_Work request_
Full transcription, minus images: write out the listing below exactly as it appears.

_Source records_
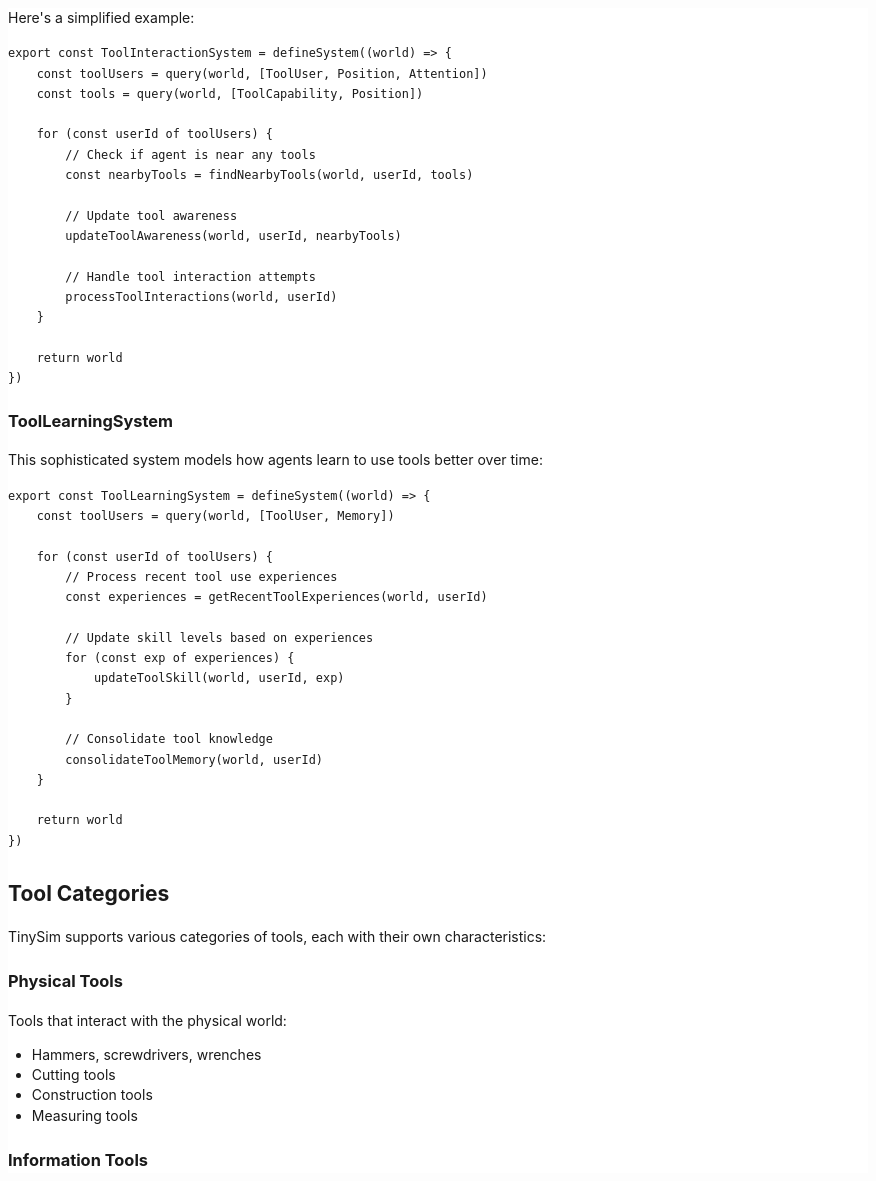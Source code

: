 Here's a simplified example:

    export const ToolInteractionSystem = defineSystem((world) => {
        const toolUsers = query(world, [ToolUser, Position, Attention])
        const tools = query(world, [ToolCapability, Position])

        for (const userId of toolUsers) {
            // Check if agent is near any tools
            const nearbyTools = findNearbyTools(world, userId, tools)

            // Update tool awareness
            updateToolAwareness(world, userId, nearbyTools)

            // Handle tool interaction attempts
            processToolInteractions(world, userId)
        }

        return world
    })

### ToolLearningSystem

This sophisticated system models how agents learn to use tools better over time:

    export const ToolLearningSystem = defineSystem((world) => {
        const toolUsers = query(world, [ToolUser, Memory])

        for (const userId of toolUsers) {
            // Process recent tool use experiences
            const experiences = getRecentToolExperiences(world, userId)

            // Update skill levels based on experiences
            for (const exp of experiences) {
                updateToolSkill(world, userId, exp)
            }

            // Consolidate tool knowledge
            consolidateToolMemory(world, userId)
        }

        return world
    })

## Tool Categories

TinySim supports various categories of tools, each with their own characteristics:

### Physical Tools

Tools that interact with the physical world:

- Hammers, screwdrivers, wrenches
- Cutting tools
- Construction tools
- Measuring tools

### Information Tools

_The answer_
Source code

: Here's a simplified example:

    export const ToolInteractionSystem = defineSystem((world) => {
        const toolUsers = query(world, [ToolUser, Position, Attention])
        const tools = query(world, [ToolCapability, Position])

        for (const userId of toolUsers) {
            // Check if agent is near any tools
            const nearbyTools = findNearbyTools(world, userId, tools)

            // Update tool awareness
            updateToolAwareness(world, userId, nearbyTools)

            // Handle tool interaction attempts
            processToolInteractions(world, userId)
        }

        return world
    })

### ToolLearningSystem

This sophisticated system models how agents learn to use tools better over time:

    export const ToolLearningSystem = defineSystem((world) => {
        const toolUsers = query(world, [ToolUser, Memory])

        for (const userId of toolUsers) {
            // Process recent tool use experiences
            const experiences = getRecentToolExperiences(world, userId)

            // Update skill levels based on experiences
            for (const exp of experiences) {
                updateToolSkill(world, userId, exp)
            }

            // Consolidate tool knowledge
            consolidateToolMemory(world, userId)
        }

        return world
    })

## Tool Categories

TinySim supports various categories of tools, each with their own characteristics:

### Physical Tools

Tools that interact with the physical world:

- Hammers, screwdrivers, wrenches
- Cutting tools
- Construction tools
- Measuring tools

### Information Tools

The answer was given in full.